=== Task ===
The entries are to be written out word for word, with their images left out.

=== Working data ===
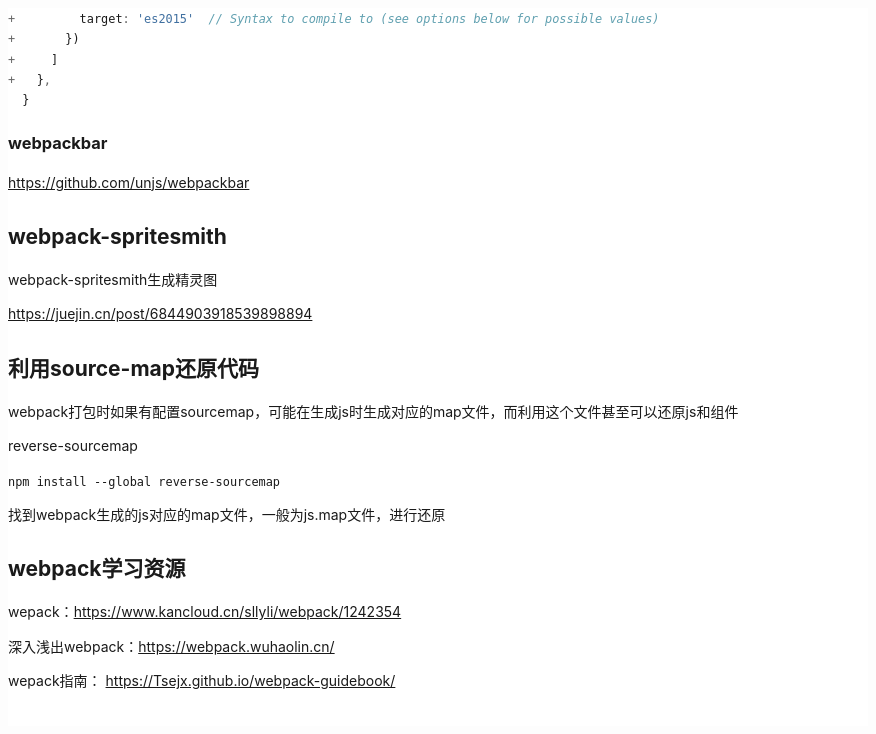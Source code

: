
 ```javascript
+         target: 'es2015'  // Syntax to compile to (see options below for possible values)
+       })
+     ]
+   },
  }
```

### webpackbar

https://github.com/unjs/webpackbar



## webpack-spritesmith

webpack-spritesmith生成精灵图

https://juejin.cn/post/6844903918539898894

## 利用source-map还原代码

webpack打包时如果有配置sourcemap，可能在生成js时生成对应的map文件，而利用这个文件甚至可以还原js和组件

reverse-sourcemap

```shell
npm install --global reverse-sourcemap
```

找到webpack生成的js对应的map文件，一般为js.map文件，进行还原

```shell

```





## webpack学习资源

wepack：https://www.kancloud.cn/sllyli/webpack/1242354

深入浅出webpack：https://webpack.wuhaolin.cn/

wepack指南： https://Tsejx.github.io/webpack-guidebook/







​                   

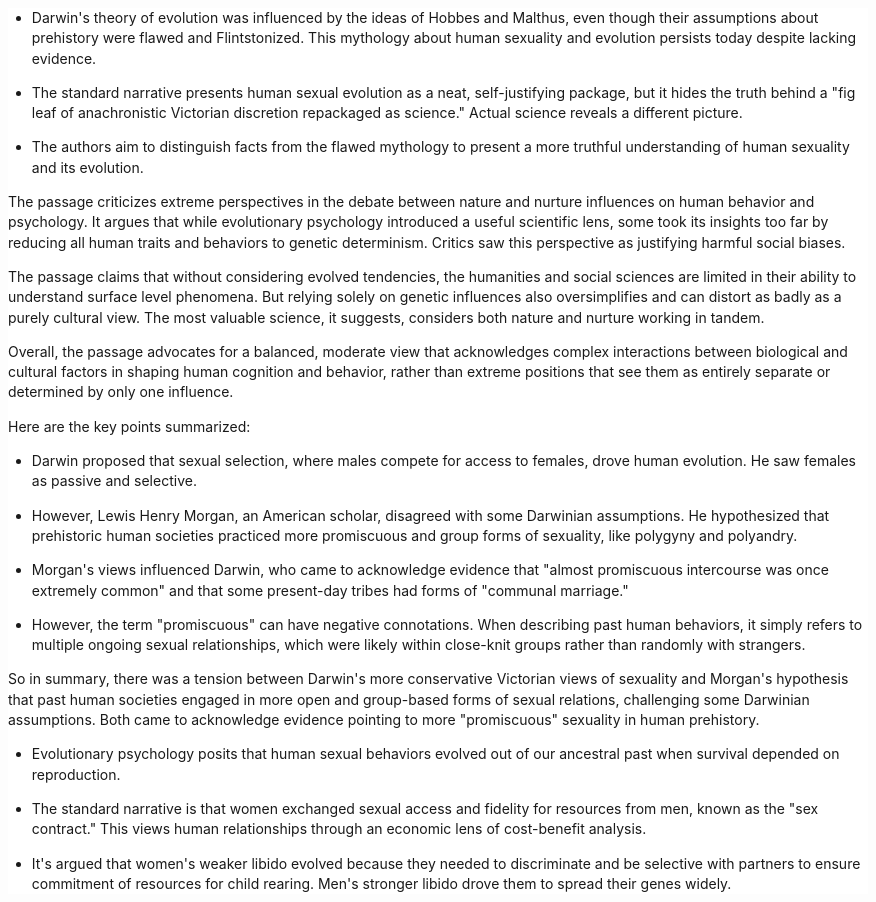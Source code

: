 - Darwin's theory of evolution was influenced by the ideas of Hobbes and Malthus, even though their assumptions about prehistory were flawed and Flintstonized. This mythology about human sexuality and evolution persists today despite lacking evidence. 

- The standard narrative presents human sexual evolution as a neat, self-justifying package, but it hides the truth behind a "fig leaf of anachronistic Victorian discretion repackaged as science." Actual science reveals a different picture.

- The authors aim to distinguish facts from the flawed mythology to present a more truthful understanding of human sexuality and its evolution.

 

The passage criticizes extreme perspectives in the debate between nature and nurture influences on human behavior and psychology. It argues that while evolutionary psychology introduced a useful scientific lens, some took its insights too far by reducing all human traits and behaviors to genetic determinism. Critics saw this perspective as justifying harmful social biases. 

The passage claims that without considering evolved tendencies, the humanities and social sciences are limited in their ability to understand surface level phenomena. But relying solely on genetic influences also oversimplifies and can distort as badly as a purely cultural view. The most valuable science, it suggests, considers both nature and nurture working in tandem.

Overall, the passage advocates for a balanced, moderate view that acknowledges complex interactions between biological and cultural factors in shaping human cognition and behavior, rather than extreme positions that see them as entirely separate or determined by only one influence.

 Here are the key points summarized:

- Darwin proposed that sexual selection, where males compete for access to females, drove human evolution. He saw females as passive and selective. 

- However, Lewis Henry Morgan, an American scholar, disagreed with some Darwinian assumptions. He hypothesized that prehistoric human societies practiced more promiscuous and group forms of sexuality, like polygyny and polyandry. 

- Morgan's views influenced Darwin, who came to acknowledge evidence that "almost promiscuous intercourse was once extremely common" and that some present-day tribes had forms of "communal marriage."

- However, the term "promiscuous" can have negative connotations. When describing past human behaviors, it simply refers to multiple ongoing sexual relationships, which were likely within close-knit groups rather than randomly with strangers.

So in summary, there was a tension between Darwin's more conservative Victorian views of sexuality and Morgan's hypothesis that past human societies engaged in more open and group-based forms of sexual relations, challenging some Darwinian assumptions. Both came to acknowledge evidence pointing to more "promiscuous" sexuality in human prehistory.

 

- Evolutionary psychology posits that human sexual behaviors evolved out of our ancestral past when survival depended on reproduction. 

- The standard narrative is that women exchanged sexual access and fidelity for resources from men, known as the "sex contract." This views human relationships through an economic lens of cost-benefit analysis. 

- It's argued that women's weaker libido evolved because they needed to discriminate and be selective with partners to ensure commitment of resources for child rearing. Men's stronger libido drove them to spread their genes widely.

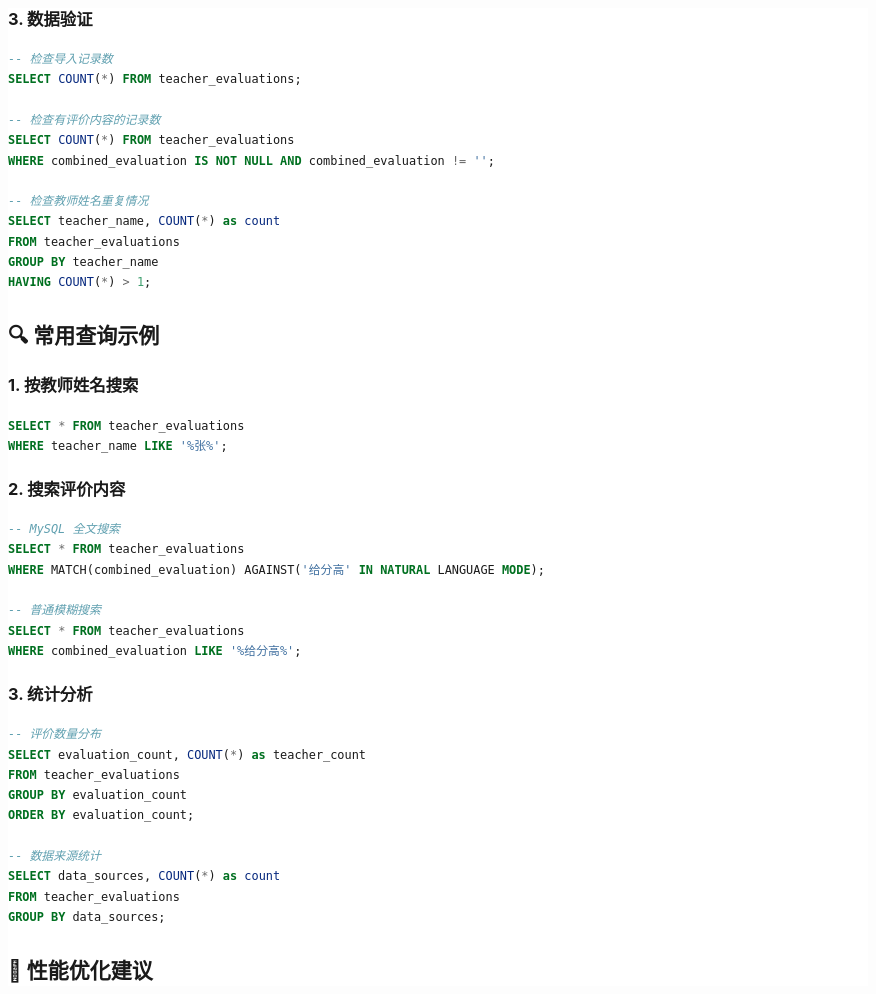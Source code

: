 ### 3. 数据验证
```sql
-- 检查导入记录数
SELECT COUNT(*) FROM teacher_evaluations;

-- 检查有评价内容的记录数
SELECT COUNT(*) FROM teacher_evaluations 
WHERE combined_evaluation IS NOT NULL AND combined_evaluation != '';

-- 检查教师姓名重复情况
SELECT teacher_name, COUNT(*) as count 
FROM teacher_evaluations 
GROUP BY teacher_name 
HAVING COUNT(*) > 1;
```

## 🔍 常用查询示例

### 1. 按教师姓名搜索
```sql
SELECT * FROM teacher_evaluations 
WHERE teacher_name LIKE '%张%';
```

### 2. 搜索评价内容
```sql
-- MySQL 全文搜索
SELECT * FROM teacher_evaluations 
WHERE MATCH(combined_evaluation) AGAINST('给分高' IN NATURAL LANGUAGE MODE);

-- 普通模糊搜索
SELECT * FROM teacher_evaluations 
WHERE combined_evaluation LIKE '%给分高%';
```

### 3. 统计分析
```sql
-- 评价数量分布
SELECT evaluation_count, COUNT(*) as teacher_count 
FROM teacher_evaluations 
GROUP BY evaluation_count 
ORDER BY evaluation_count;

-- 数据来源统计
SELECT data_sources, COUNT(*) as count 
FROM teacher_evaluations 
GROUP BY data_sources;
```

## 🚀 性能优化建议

=== Solution to the problem ===
Source code

:
 ```javascript
+         target: 'es2015'  // Syntax to compile to (see options below for possible values)
+       })
+     ]
+   },
  }
```

### webpackbar

https://github.com/unjs/webpackbar



## webpack-spritesmith

webpack-spritesmith生成精灵图

https://juejin.cn/post/6844903918539898894

## 利用source-map还原代码

webpack打包时如果有配置sourcemap，可能在生成js时生成对应的map文件，而利用这个文件甚至可以还原js和组件

reverse-sourcemap

```shell
npm install --global reverse-sourcemap
```

找到webpack生成的js对应的map文件，一般为js.map文件，进行还原

```shell

```





## webpack学习资源

wepack：https://www.kancloud.cn/sllyli/webpack/1242354

深入浅出webpack：https://webpack.wuhaolin.cn/

wepack指南： https://Tsejx.github.io/webpack-guidebook/







​                   

Source code

: - Darwin's theory of evolution was influenced by the ideas of Hobbes and Malthus, even though their assumptions about prehistory were flawed and Flintstonized. This mythology about human sexuality and evolution persists today despite lacking evidence. 

- The standard narrative presents human sexual evolution as a neat, self-justifying package, but it hides the truth behind a "fig leaf of anachronistic Victorian discretion repackaged as science." Actual science reveals a different picture.

- The authors aim to distinguish facts from the flawed mythology to present a more truthful understanding of human sexuality and its evolution.

 

The passage criticizes extreme perspectives in the debate between nature and nurture influences on human behavior and psychology. It argues that while evolutionary psychology introduced a useful scientific lens, some took its insights too far by reducing all human traits and behaviors to genetic determinism. Critics saw this perspective as justifying harmful social biases. 

The passage claims that without considering evolved tendencies, the humanities and social sciences are limited in their ability to understand surface level phenomena. But relying solely on genetic influences also oversimplifies and can distort as badly as a purely cultural view. The most valuable science, it suggests, considers both nature and nurture working in tandem.

Overall, the passage advocates for a balanced, moderate view that acknowledges complex interactions between biological and cultural factors in shaping human cognition and behavior, rather than extreme positions that see them as entirely separate or determined by only one influence.

 Here are the key points summarized:

- Darwin proposed that sexual selection, where males compete for access to females, drove human evolution. He saw females as passive and selective. 

- However, Lewis Henry Morgan, an American scholar, disagreed with some Darwinian assumptions. He hypothesized that prehistoric human societies practiced more promiscuous and group forms of sexuality, like polygyny and polyandry. 

- Morgan's views influenced Darwin, who came to acknowledge evidence that "almost promiscuous intercourse was once extremely common" and that some present-day tribes had forms of "communal marriage."

- However, the term "promiscuous" can have negative connotations. When describing past human behaviors, it simply refers to multiple ongoing sexual relationships, which were likely within close-knit groups rather than randomly with strangers.

So in summary, there was a tension between Darwin's more conservative Victorian views of sexuality and Morgan's hypothesis that past human societies engaged in more open and group-based forms of sexual relations, challenging some Darwinian assumptions. Both came to acknowledge evidence pointing to more "promiscuous" sexuality in human prehistory.

 

- Evolutionary psychology posits that human sexual behaviors evolved out of our ancestral past when survival depended on reproduction. 

- The standard narrative is that women exchanged sexual access and fidelity for resources from men, known as the "sex contract." This views human relationships through an economic lens of cost-benefit analysis. 

- It's argued that women's weaker libido evolved because they needed to discriminate and be selective with partners to ensure commitment of resources for child rearing. Men's stronger libido drove them to spread their genes widely.

Source code

: ### 3. 数据验证
```sql
-- 检查导入记录数
SELECT COUNT(*) FROM teacher_evaluations;

-- 检查有评价内容的记录数
SELECT COUNT(*) FROM teacher_evaluations 
WHERE combined_evaluation IS NOT NULL AND combined_evaluation != '';

-- 检查教师姓名重复情况
SELECT teacher_name, COUNT(*) as count 
FROM teacher_evaluations 
GROUP BY teacher_name 
HAVING COUNT(*) > 1;
```

## 🔍 常用查询示例

### 1. 按教师姓名搜索
```sql
SELECT * FROM teacher_evaluations 
WHERE teacher_name LIKE '%张%';
```

### 2. 搜索评价内容
```sql
-- MySQL 全文搜索
SELECT * FROM teacher_evaluations 
WHERE MATCH(combined_evaluation) AGAINST('给分高' IN NATURAL LANGUAGE MODE);

-- 普通模糊搜索
SELECT * FROM teacher_evaluations 
WHERE combined_evaluation LIKE '%给分高%';
```

### 3. 统计分析
```sql
-- 评价数量分布
SELECT evaluation_count, COUNT(*) as teacher_count 
FROM teacher_evaluations 
GROUP BY evaluation_count 
ORDER BY evaluation_count;

-- 数据来源统计
SELECT data_sources, COUNT(*) as count 
FROM teacher_evaluations 
GROUP BY data_sources;
```

## 🚀 性能优化建议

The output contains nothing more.